■ Input
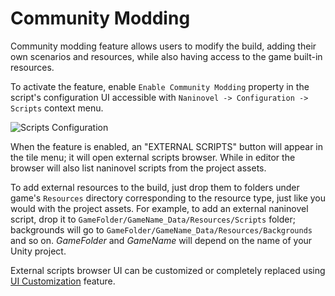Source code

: # Community Modding

Community modding feature allows users to modify the build, adding their own scenarios and resources, while also having access to the game built-in resources.

To activate the feature, enable `Enable Community Modding` property in the script's configuration UI accessible with `Naninovel -> Configuration -> Scripts` context menu. 

![Scripts Configuration](https://i.gyazo.com/96630a3a1c592c43f73c47d1bc3bbea1.png)

When the feature is enabled, an "EXTERNAL SCRIPTS" button will appear in the tile menu; it will open external scripts browser. While in editor the browser will also list naninovel scripts from the project assets.

To add external resources to the build, just drop them to folders under game's `Resources` directory corresponding to the resource type, just like you would with the project assets. For example, to add an external naninovel script, drop it to `GameFolder/GameName_Data/Resources/Scripts` folder; backgrounds will go to `GameFolder/GameName_Data/Resources/Backgrounds` and so on. *GameFolder* and *GameName* will depend on the name of your Unity project.

External scripts browser UI can be customized or completely replaced using [UI Customization](/guide/ui-customization.md) feature.
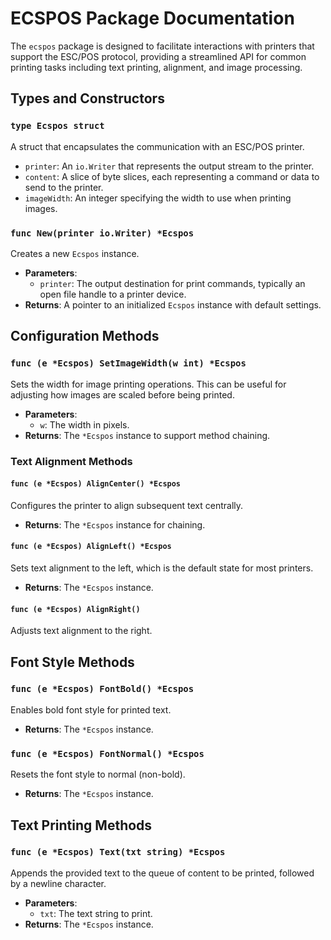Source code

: 
# ECSPOS Package Documentation

The `ecspos` package is designed to facilitate interactions with printers that support the ESC/POS protocol, providing a streamlined API for common printing tasks including text printing, alignment, and image processing.

## Types and Constructors

### `type Ecspos struct`

A struct that encapsulates the communication with an ESC/POS printer.

- `printer`: An `io.Writer` that represents the output stream to the printer.
- `content`: A slice of byte slices, each representing a command or data to send to the printer.
- `imageWidth`: An integer specifying the width to use when printing images.

### `func New(printer io.Writer) *Ecspos`

Creates a new `Ecspos` instance.

- **Parameters**:
  - `printer`: The output destination for print commands, typically an open file handle to a printer device.
- **Returns**: A pointer to an initialized `Ecspos` instance with default settings.

## Configuration Methods

### `func (e *Ecspos) SetImageWidth(w int) *Ecspos`

Sets the width for image printing operations. This can be useful for adjusting how images are scaled before being printed.

- **Parameters**:
  - `w`: The width in pixels.
- **Returns**: The `*Ecspos` instance to support method chaining.

### Text Alignment Methods

#### `func (e *Ecspos) AlignCenter() *Ecspos`

Configures the printer to align subsequent text centrally.

- **Returns**: The `*Ecspos` instance for chaining.

#### `func (e *Ecspos) AlignLeft() *Ecspos`

Sets text alignment to the left, which is the default state for most printers.

- **Returns**: The `*Ecspos` instance.

#### `func (e *Ecspos) AlignRight()`

Adjusts text alignment to the right.

## Font Style Methods

### `func (e *Ecspos) FontBold() *Ecspos`

Enables bold font style for printed text.

- **Returns**: The `*Ecspos` instance.

### `func (e *Ecspos) FontNormal() *Ecspos`

Resets the font style to normal (non-bold).

- **Returns**: The `*Ecspos` instance.

## Text Printing Methods

### `func (e *Ecspos) Text(txt string) *Ecspos`

Appends the provided text to the queue of content to be printed, followed by a newline character.

- **Parameters**:
  - `txt`: The text string to print.
- **Returns**: The `*Ecspos` instance.
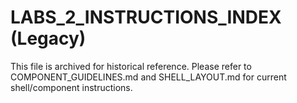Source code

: # LABS_2_INSTRUCTIONS_INDEX (Legacy)

This file is archived for historical reference. Please refer to COMPONENT_GUIDELINES.md and SHELL_LAYOUT.md for current shell/component instructions.
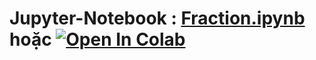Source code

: # Jupyter-Notebook : [Fraction.ipynb][1] hoặc [![Open In Colab](https://colab.research.google.com/assets/colab-badge.svg)](https://colab.research.google.com/drive/1Fi43nUM5gOfh5nz2Yy2o36GDKAdeD5vi?usp=sharing)
[1]:https://github.com/danhhuynh25029/CS112.L21/blob/master/Week_6/Wall/Wall.ipynb
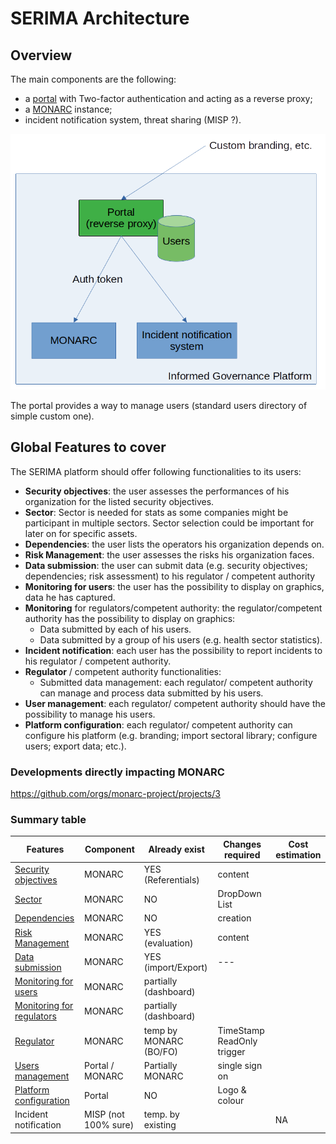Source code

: # SERIMA Architecture

## Overview

The main components are the following:

- a [portal](features/portal.md) with Two-factor authentication and
  acting as a reverse proxy;
- a [MONARC](monarc.md) instance;
- incident notification system, threat sharing (MISP ?).


![SERIMA architecture](architecture-serima.png)


The portal provides a way to manage users (standard users directory of simple
custom one).


## Global Features to cover

The SERIMA platform should offer following functionalities to its users:

- **Security objectives**: the user assesses the performances of his organization
  for the listed security objectives.
- **Sector**: Sector is needed for stats as some companies might be participant in multiple sectors.
  Sector selection could be important for later on for specific assets.
- **Dependencies**: the user lists the operators his organization depends on.
- **Risk Management**: the user assesses the risks his organization faces.
- **Data submission**: the user can submit data (e.g. security objectives;
  dependencies; risk assessment) to his regulator / competent authority
- **Monitoring for users**: the user has the possibility to display on graphics,
  data he has captured.
- **Monitoring** for regulators/competent authority: the regulator/competent authority
  has the possibility to display on graphics:
  - Data submitted by each of his users.
  - Data submitted by a group of his users (e.g. health sector statistics).
- **Incident notification**: each user has the possibility to report incidents to
  his regulator / competent authority.
- **Regulator** / competent authority functionalities:
  - Submitted data management: each regulator/ competent authority can manage and
   process data submitted by his users.
- **User management**: each regulator/ competent authority should have the
   possibility to manage his users.
- **Platform configuration**: each regulator/ competent authority can configure
   his platform (e.g. branding; import sectoral library; configure users; export data; etc.).


### Developments directly impacting MONARC

https://github.com/orgs/monarc-project/projects/3



### Summary table

|    Features                                                        |  Component           | Already exist         | Changes required | Cost estimation  |
|--------------------------------------------------------------------|----------------------|-----------------------|------------------|------------------|
| [Security objectives](features/objective.md)                       | MONARC               | YES (Referentials)    | content          |                  |
| [Sector](features/sector.md)                                       | MONARC               | NO                    | DropDown List    |                  |
| [Dependencies](features/dependencies.md)                           | MONARC               | NO                    | creation         |                  |
| [Risk Management](features/risk.md)                                | MONARC               | YES (evaluation)      | content          |                  |
| [Data submission](features/data.md)                                | MONARC               | YES (import/Export)   | ---              |                  |
| [Monitoring for users](features/monitoring-users.md)               | MONARC               | partially (dashboard) |                  |                  |
| [Monitoring for regulators](features/monitoring-regulators.md)     | MONARC               | partially (dashboard) |                  |                  |
| [Regulator](features/regulator.md)                                 | MONARC               | temp by MONARC (BO/FO)| TimeStamp ReadOnly trigger |        |
| [Users management](features/users-management.md)                   | Portal / MONARC      | Partially MONARC      | single sign on   |                  |
| [Platform configuration](features/platform-configuration.md)       | Portal               | NO                    | Logo & colour    |                  |
| Incident notification                                              | MISP (not 100% sure) | temp. by existing     |                  |      NA          |


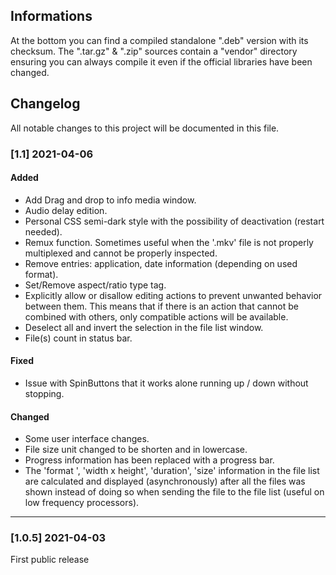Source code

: ## Informations

At the bottom you can find a compiled standalone ".deb" version with its checksum. The ".tar.gz" & ".zip" sources contain a "vendor" directory ensuring you can always compile it even if the official libraries have been changed.

## Changelog

All notable changes to this project will be documented in this file.

### [1.1] 2021-04-06

#### Added

- Add Drag and drop to info media window.
- Audio delay edition.
- Personal CSS semi-dark style with the possibility of deactivation (restart needed).
- Remux function. Sometimes useful when the '.mkv' file is not properly multiplexed and cannot be properly inspected.
- Remove entries: application, date information (depending on used format).
- Set/Remove aspect/ratio type tag.
- Explicitly allow or disallow editing actions to prevent unwanted behavior between them. This means that if there is an action that cannot be combined with others, only compatible actions will be available. 
- Deselect all and invert the selection in the file list window.
- File(s) count in status bar.

#### Fixed

- Issue with SpinButtons that it works alone running up / down without stopping.

#### Changed

- Some user interface changes.
- File size unit changed to be shorten and in lowercase.
- Progress information has been replaced with a progress bar.
- The 'format ',  'width x height',  'duration',  'size'  information in the file list are calculated and displayed (asynchronously) after all the files was shown instead of doing so when sending the file to the file list (useful on low frequency processors).

---

### [1.0.5] 2021-04-03

First public release

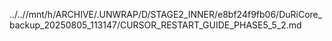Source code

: ../..//mnt/h/ARCHIVE/.UNWRAP/D/STAGE2_INNER/e8bf24f9fb06/DuRiCore_backup_20250805_113147/CURSOR_RESTART_GUIDE_PHASE5_5_2.md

■ Exercise instructions
Which lines above include the word "default"? Pick them out and copy them.

■ Response to the exercise
- **Returns**: A pointer to an initialized `Ecspos` instance with default settings.
Sets text alignment to the left, which is the default state for most printers.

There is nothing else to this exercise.